Dataset records
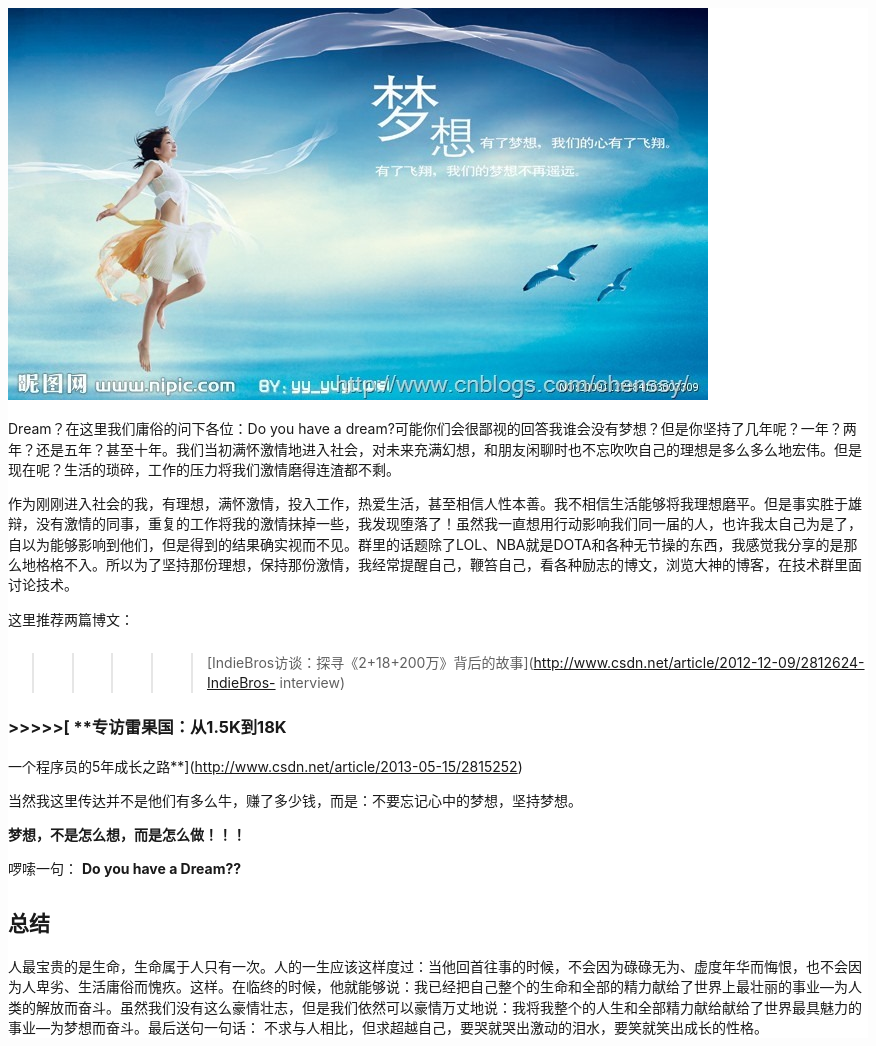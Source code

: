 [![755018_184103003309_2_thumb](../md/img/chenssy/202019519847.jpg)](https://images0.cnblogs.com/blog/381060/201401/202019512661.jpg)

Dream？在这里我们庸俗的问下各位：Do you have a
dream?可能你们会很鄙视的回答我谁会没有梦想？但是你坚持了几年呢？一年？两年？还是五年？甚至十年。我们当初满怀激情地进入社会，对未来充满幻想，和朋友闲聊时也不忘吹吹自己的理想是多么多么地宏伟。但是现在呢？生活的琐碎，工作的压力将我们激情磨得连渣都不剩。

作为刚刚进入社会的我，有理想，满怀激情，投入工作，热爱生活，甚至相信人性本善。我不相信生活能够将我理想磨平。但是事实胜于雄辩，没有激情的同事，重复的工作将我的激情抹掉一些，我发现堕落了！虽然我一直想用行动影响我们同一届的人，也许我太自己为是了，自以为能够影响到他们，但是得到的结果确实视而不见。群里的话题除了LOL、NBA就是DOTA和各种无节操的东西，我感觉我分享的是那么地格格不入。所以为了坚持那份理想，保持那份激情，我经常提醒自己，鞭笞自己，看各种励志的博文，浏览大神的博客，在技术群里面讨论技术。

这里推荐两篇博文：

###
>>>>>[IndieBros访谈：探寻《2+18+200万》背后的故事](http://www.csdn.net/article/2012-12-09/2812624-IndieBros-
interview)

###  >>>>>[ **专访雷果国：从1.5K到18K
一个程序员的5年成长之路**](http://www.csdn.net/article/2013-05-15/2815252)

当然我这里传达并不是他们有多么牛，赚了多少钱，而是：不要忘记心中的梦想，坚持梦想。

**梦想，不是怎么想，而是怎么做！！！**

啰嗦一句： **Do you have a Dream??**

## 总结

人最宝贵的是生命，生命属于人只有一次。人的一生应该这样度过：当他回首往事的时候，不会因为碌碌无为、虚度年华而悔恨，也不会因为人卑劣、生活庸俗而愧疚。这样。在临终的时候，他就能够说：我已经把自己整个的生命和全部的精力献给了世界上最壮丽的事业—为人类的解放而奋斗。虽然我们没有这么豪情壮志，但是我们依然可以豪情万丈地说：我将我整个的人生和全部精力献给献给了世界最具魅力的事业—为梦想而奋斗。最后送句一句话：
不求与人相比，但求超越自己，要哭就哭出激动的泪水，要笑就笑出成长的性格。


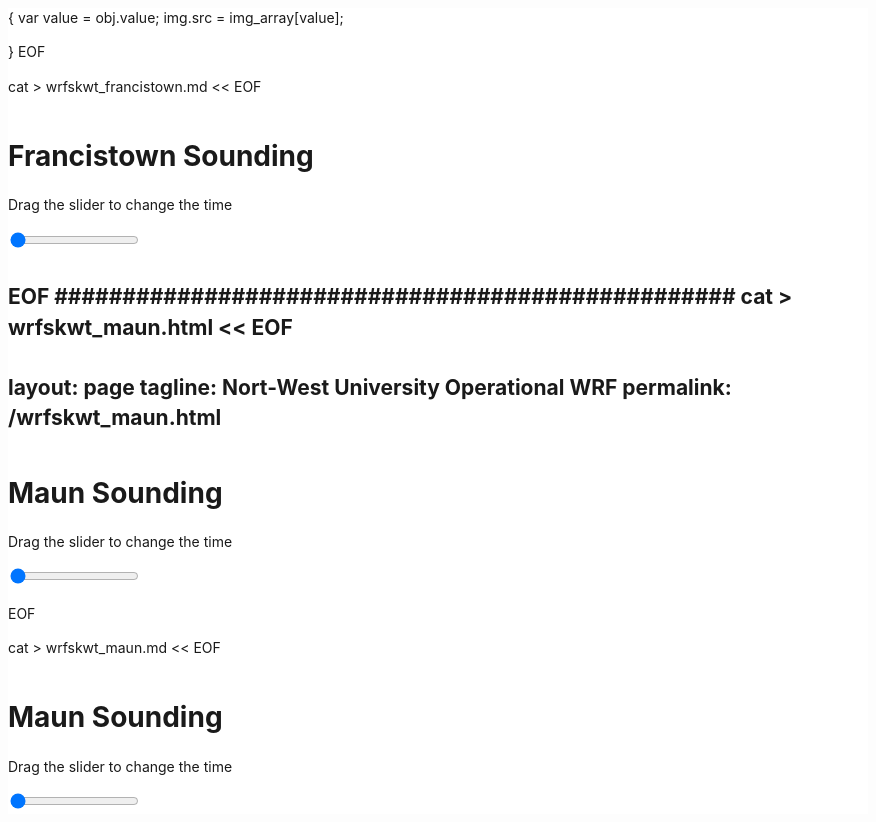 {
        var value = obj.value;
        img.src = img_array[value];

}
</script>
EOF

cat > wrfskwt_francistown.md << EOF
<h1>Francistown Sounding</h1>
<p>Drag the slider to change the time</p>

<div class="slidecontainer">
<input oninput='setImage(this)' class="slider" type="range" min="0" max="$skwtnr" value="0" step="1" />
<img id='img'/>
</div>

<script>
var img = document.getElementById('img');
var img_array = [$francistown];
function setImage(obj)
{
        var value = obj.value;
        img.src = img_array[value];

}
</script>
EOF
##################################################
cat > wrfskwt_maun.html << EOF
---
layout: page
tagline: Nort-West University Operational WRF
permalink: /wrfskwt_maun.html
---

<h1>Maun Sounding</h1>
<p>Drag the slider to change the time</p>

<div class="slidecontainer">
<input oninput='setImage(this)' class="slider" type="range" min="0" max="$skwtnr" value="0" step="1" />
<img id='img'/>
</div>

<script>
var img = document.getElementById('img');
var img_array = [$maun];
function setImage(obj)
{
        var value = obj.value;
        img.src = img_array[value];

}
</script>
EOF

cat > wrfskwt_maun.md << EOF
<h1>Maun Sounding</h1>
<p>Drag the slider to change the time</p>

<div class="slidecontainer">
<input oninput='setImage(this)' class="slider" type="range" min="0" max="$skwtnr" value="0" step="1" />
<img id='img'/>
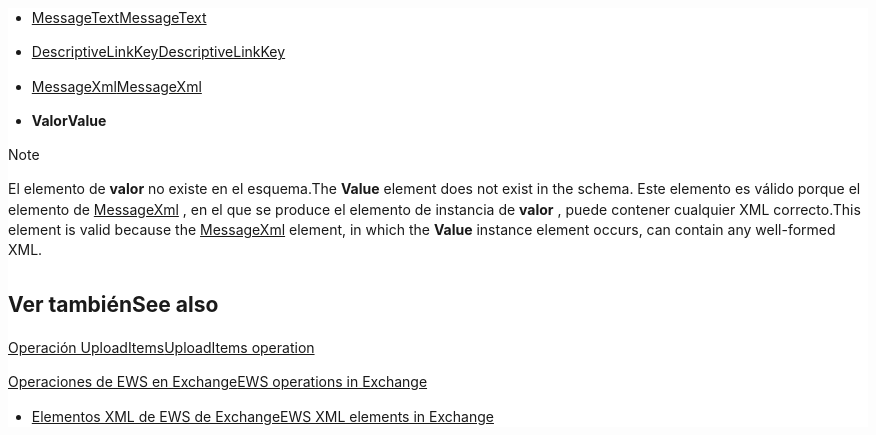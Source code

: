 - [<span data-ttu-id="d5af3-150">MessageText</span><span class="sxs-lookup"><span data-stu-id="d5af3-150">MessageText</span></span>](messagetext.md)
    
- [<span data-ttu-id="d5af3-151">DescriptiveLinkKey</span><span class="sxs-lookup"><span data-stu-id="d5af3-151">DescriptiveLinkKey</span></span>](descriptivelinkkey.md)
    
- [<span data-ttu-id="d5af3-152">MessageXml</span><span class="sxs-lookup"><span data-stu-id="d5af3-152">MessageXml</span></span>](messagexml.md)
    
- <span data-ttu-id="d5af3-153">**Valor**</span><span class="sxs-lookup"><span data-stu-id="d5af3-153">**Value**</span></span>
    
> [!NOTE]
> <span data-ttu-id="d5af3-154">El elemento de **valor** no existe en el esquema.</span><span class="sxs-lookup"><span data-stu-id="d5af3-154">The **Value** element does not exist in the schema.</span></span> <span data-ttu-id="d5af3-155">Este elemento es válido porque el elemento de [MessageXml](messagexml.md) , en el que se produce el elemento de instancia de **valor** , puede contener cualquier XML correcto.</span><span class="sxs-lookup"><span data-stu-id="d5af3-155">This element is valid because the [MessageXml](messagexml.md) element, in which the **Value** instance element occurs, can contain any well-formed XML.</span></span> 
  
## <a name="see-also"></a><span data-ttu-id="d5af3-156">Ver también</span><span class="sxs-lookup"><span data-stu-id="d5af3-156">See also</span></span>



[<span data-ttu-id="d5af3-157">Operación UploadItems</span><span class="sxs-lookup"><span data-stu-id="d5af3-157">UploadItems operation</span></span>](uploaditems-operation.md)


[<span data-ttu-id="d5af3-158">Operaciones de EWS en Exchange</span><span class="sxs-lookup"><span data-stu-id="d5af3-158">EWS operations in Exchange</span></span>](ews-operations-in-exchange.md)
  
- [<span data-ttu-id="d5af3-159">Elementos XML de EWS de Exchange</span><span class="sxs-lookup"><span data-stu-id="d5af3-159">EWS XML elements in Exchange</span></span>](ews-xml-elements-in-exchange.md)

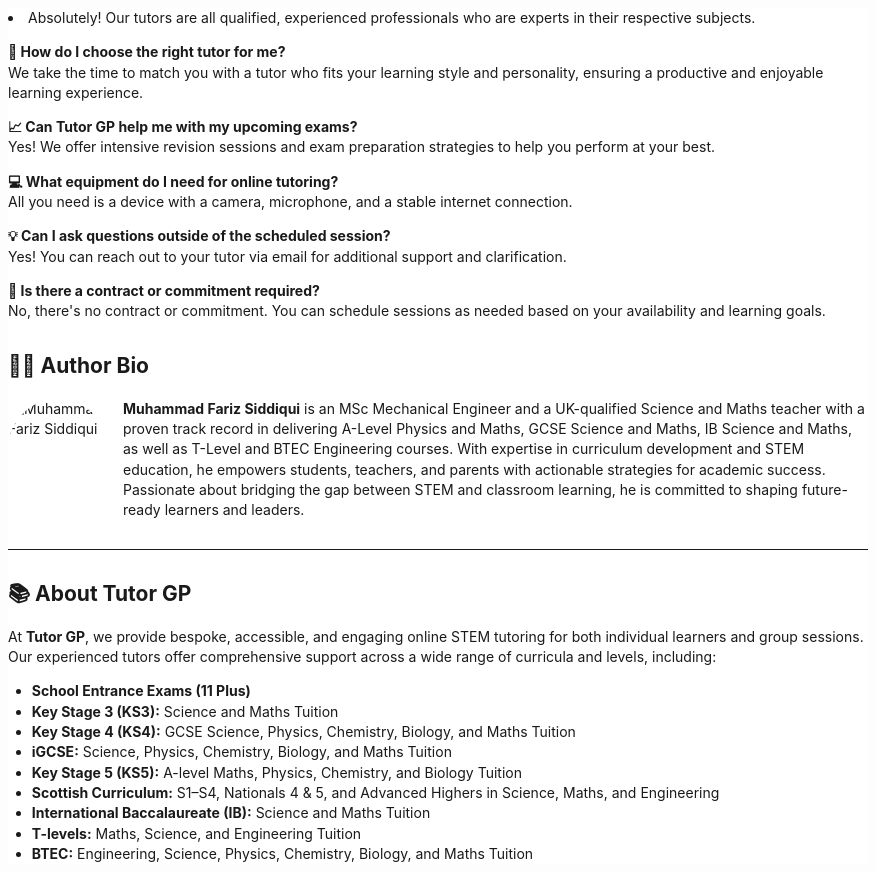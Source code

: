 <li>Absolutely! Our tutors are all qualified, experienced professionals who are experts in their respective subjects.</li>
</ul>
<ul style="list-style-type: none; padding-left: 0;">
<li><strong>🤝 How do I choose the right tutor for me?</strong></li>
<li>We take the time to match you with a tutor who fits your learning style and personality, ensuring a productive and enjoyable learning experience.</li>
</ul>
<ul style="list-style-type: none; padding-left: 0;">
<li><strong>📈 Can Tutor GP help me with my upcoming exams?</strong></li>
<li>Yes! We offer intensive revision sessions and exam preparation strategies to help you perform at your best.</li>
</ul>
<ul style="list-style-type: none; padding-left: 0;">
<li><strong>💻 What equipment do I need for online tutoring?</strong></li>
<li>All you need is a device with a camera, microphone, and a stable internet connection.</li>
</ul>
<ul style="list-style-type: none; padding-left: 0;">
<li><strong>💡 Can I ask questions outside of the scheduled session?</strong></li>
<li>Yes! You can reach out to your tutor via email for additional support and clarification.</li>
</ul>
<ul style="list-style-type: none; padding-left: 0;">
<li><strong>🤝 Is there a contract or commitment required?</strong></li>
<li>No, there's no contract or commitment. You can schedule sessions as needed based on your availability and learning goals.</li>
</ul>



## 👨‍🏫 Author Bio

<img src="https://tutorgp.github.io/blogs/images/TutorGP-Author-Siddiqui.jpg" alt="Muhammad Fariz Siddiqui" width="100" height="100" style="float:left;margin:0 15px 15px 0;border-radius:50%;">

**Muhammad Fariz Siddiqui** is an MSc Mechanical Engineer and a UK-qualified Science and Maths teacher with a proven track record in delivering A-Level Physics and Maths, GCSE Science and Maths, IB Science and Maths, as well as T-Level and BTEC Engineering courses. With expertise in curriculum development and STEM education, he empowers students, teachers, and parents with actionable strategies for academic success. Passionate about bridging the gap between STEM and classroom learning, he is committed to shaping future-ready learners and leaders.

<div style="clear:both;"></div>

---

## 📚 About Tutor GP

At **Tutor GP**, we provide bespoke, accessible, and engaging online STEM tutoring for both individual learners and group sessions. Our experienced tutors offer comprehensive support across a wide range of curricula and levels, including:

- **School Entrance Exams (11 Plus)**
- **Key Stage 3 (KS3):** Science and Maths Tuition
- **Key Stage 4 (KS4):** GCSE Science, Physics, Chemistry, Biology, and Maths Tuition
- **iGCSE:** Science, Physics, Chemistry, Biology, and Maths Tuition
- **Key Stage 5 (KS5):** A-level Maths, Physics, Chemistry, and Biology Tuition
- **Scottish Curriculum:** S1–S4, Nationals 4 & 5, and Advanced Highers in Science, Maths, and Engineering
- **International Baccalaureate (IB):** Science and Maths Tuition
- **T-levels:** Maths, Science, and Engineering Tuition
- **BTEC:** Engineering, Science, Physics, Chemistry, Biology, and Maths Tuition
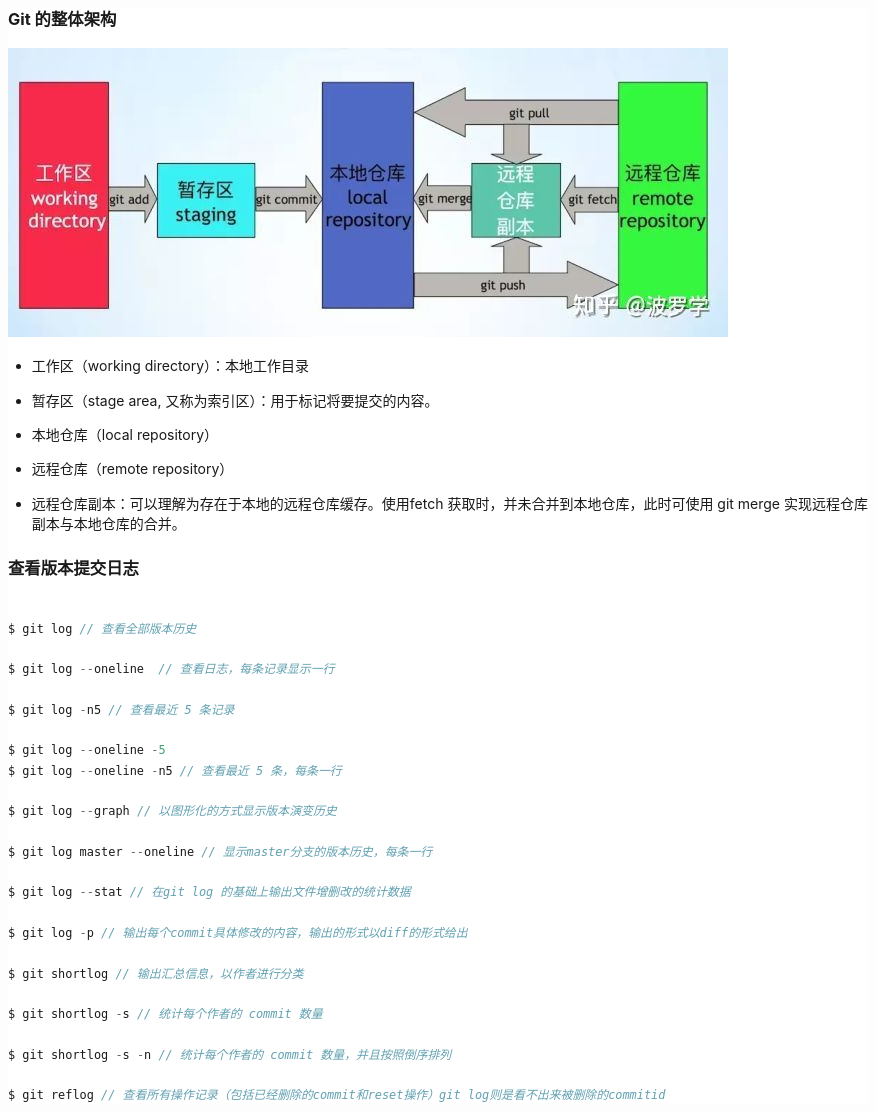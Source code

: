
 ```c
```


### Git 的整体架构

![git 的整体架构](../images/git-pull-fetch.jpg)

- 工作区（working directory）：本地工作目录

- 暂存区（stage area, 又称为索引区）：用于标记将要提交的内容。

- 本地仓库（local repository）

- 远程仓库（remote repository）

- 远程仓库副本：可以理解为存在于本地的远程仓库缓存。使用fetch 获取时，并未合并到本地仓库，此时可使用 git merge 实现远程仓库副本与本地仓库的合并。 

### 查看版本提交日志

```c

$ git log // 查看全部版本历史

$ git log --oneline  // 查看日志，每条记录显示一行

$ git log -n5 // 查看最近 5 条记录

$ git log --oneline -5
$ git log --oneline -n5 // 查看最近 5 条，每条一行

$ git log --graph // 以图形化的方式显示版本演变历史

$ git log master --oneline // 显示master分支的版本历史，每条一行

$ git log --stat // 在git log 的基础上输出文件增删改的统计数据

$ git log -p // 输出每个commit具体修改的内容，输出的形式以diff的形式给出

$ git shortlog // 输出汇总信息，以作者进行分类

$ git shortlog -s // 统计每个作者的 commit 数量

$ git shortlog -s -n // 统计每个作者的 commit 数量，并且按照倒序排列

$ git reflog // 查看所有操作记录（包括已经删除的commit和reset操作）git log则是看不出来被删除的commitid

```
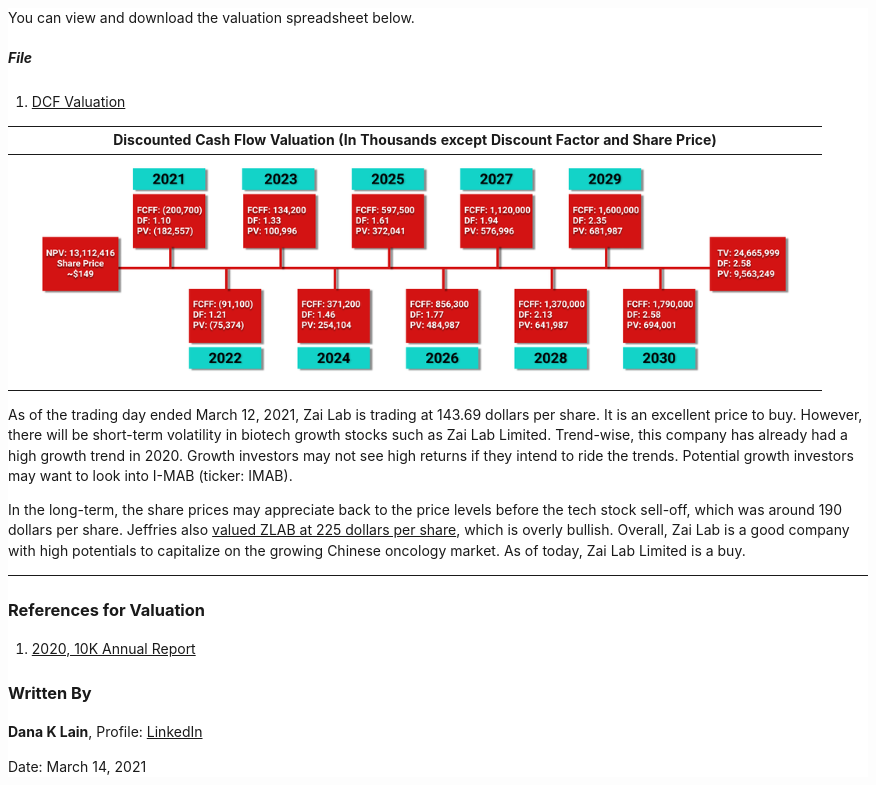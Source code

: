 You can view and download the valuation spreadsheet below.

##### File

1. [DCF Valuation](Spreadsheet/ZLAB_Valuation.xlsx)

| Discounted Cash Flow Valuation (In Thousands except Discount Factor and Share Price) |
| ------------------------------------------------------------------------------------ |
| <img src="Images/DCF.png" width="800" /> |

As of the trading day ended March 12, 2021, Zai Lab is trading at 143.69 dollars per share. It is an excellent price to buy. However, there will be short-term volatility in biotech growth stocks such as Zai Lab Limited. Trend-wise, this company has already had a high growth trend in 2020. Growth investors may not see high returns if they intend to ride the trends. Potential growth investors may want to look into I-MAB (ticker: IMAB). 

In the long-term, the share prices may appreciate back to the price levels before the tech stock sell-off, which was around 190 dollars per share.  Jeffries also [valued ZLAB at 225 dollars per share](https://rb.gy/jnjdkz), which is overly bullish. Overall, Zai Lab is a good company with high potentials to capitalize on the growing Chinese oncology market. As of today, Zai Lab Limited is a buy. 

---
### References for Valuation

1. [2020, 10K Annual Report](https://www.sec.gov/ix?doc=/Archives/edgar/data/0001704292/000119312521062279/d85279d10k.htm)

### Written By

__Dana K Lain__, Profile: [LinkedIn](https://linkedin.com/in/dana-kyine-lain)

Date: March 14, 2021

ABOUT THIS TASK - Answer with one number only: how many lines in the data contain the word "experienced"?

RESULT OF THE TASK - 2